I spotted this marker totally by chance yesterday while wandering aimlessly around Woodside’s twisty-turny streets, roads, places, and lanes. This marker at the intersection of Queens Boulevard and 58th Street indicates that this spot is the geographic center of New York City.
The problem is that this does not appear to be true. At the very least the accuracy of this claim is debatable.
In 2005 the New York Times‘ Michael Pollock cited the Department of City Planning in asserting that “Bushwick, Brooklyn, on Stockholm Street between Wyckoff Avenue and St. Nicholas Avenue” is the city’s geographic center.
Something reported as fact by the New York Times does not make it gospel simply because of its source. Nevertheless the designation of Stockholm Street in Bushwick as the city’s geographical center appears to be the consensus view of most sources I could find on the public Internet.
If the difference in calculation was a matter of a few feet I wouldn’t find this so puzzling, but these two locations are not exactly anywhere near each other. I can find no conclusive explanation for the discrepancy or why this marker was placed on Queens Boulevard. The Bushwick location has no such marker, suggesting that some amount of legitimate municipal research went into pinpointing the Woodside location.

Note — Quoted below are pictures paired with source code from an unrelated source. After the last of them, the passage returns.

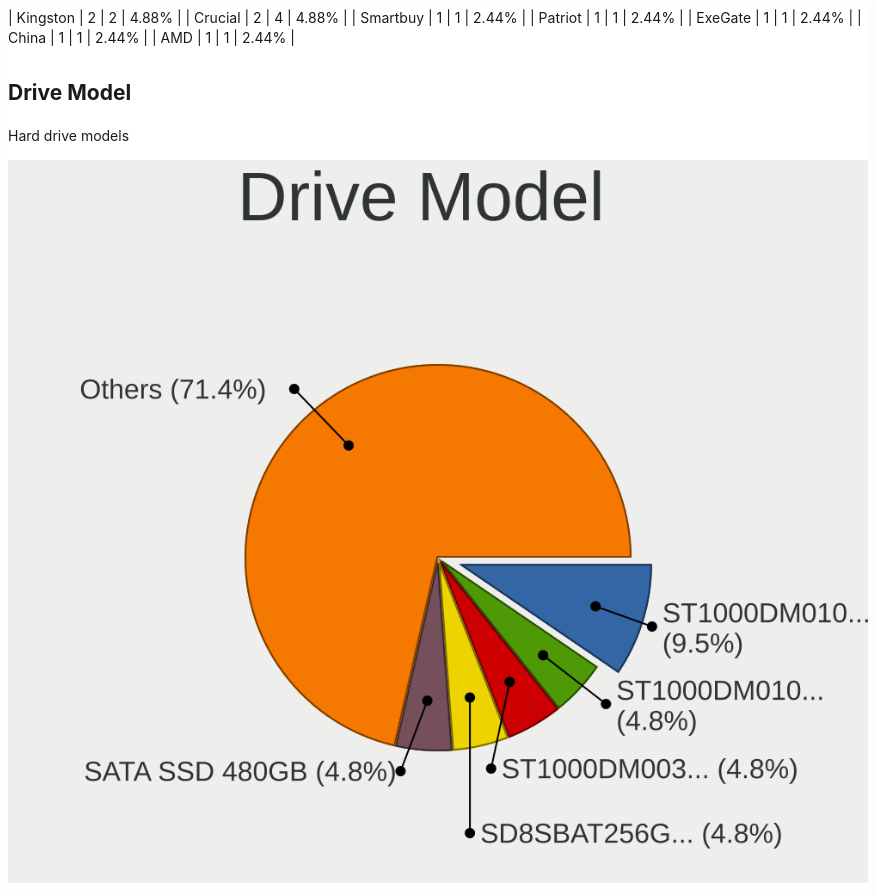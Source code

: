 | Kingston            | 2        | 2      | 4.88%   |
| Crucial             | 2        | 4      | 4.88%   |
| Smartbuy            | 1        | 1      | 2.44%   |
| Patriot             | 1        | 1      | 2.44%   |
| ExeGate             | 1        | 1      | 2.44%   |
| China               | 1        | 1      | 2.44%   |
| AMD                 | 1        | 1      | 2.44%   |

Drive Model
-----------

Hard drive models

![Drive Model](./images/pie_chart/drive_model.svg)
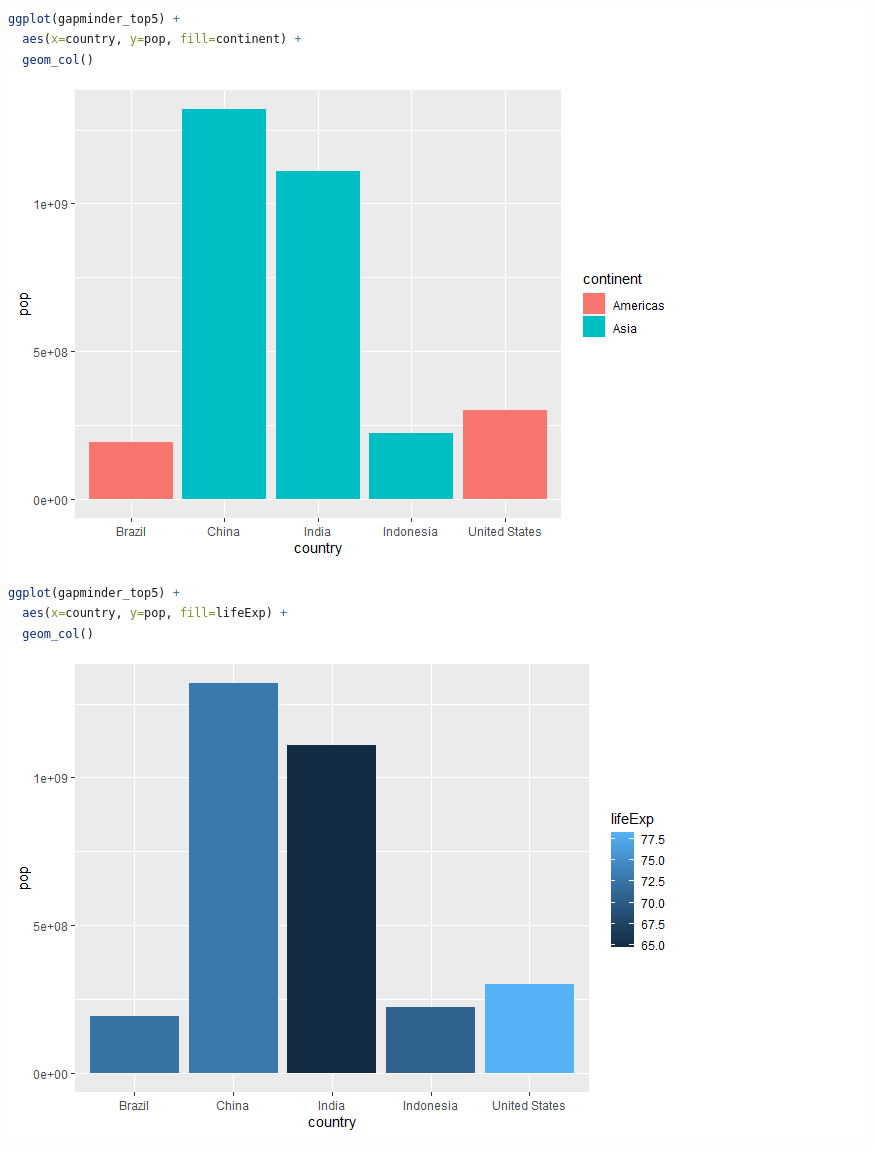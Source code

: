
 ``` r
ggplot(gapminder_top5) + 
  aes(x=country, y=pop, fill=continent) + 
  geom_col()
```

![](BIMM143class05Quarto_files/figure-commonmark/unnamed-chunk-10-3.png)

``` r
ggplot(gapminder_top5) + 
  aes(x=country, y=pop, fill=lifeExp) + 
  geom_col()
```

![](BIMM143class05Quarto_files/figure-commonmark/unnamed-chunk-10-4.png)
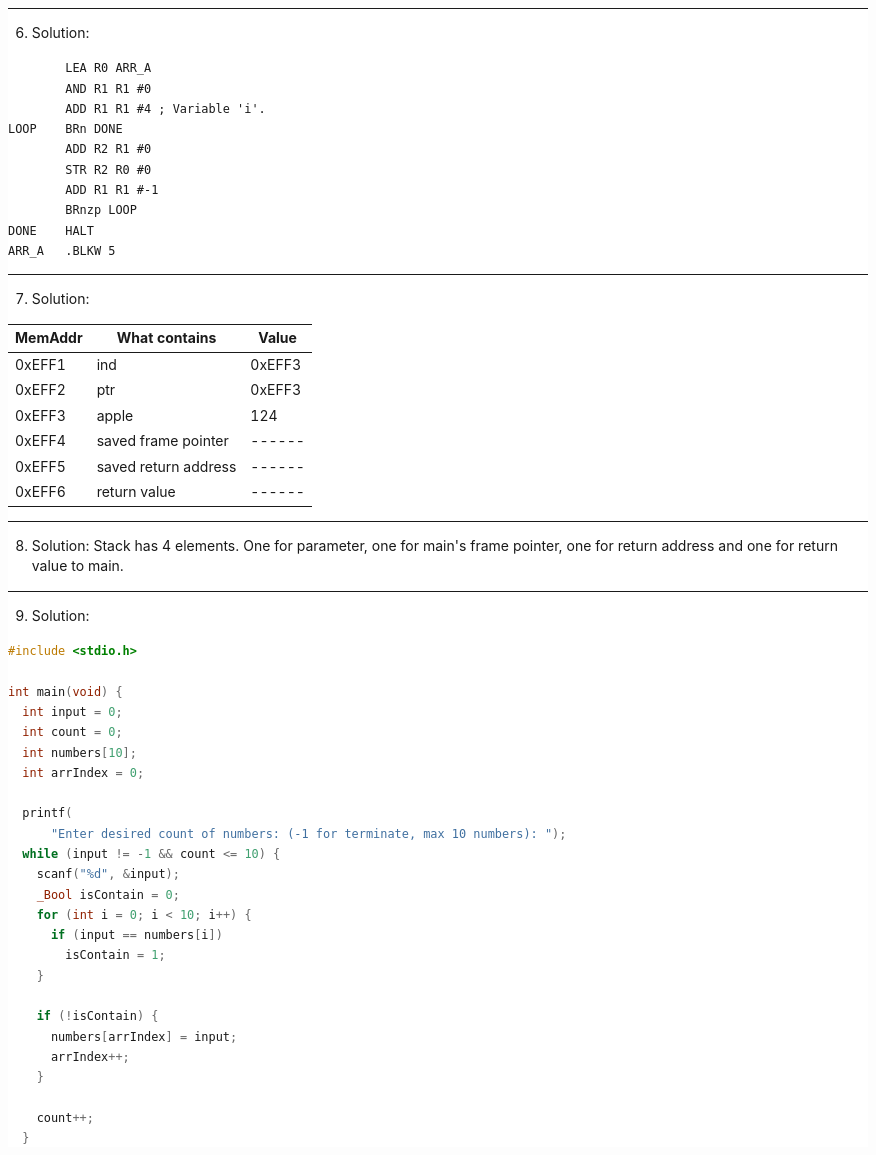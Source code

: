 
---
6. Solution:

```assembly
        LEA R0 ARR_A
        AND R1 R1 #0
        ADD R1 R1 #4 ; Variable 'i'.
LOOP    BRn DONE
        ADD R2 R1 #0
        STR R2 R0 #0
        ADD R1 R1 #-1
        BRnzp LOOP
DONE    HALT
ARR_A   .BLKW 5
```

---
7. Solution:

| MemAddr | What contains       | Value  |
| ------- | ------------------- | ------ |
| 0xEFF1 | ind                  | 0xEFF3 |
| 0xEFF2 | ptr                  | 0xEFF3 |
| 0xEFF3 | apple                |  124   |
| 0xEFF4 | saved frame pointer  | ------ |
| 0xEFF5 | saved return address | ------ |
| 0xEFF6 | return value         | ------ |

---
8. Solution: Stack has 4 elements. One for parameter, one for main's frame pointer, one for return address and one for return value to main.

---
9. Solution:

```c
#include <stdio.h>

int main(void) {
  int input = 0;
  int count = 0;
  int numbers[10];
  int arrIndex = 0;

  printf(
      "Enter desired count of numbers: (-1 for terminate, max 10 numbers): ");
  while (input != -1 && count <= 10) {
    scanf("%d", &input);
    _Bool isContain = 0;
    for (int i = 0; i < 10; i++) {
      if (input == numbers[i])
        isContain = 1;
    }

    if (!isContain) {
      numbers[arrIndex] = input;
      arrIndex++;
    }

    count++;
  }

```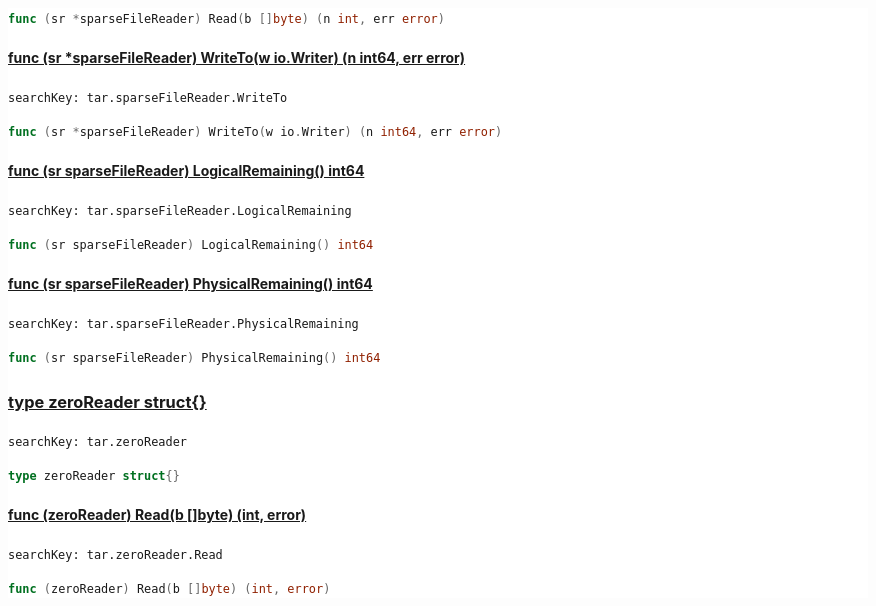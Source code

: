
 ```Go
func (sr *sparseFileReader) Read(b []byte) (n int, err error)
```

#### <a id="sparseFileReader.WriteTo" href="#sparseFileReader.WriteTo">func (sr *sparseFileReader) WriteTo(w io.Writer) (n int64, err error)</a>

```
searchKey: tar.sparseFileReader.WriteTo
```

```Go
func (sr *sparseFileReader) WriteTo(w io.Writer) (n int64, err error)
```

#### <a id="sparseFileReader.LogicalRemaining" href="#sparseFileReader.LogicalRemaining">func (sr sparseFileReader) LogicalRemaining() int64</a>

```
searchKey: tar.sparseFileReader.LogicalRemaining
```

```Go
func (sr sparseFileReader) LogicalRemaining() int64
```

#### <a id="sparseFileReader.PhysicalRemaining" href="#sparseFileReader.PhysicalRemaining">func (sr sparseFileReader) PhysicalRemaining() int64</a>

```
searchKey: tar.sparseFileReader.PhysicalRemaining
```

```Go
func (sr sparseFileReader) PhysicalRemaining() int64
```

### <a id="zeroReader" href="#zeroReader">type zeroReader struct{}</a>

```
searchKey: tar.zeroReader
```

```Go
type zeroReader struct{}
```

#### <a id="zeroReader.Read" href="#zeroReader.Read">func (zeroReader) Read(b []byte) (int, error)</a>

```
searchKey: tar.zeroReader.Read
```

```Go
func (zeroReader) Read(b []byte) (int, error)
```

Could it be that one calculation is based on city/state borders in the waterways while the other is based solely on land? The official border between New York and New Jersey is in the water around Raritan Bay, between Staten Island and Brooklyn. Adding or subtracting this stretch of water could certainly change geographical calculations.
As errors go I would consider this one harmless. Who really cares or needs to know where the geographic center of this or any city is located? It is not as if the sun rises earlier, beer is free, and water goes down the drain a different direction at the city’s center. It is a harmless badge for a community to wear. The uncertainty of this is curious, though.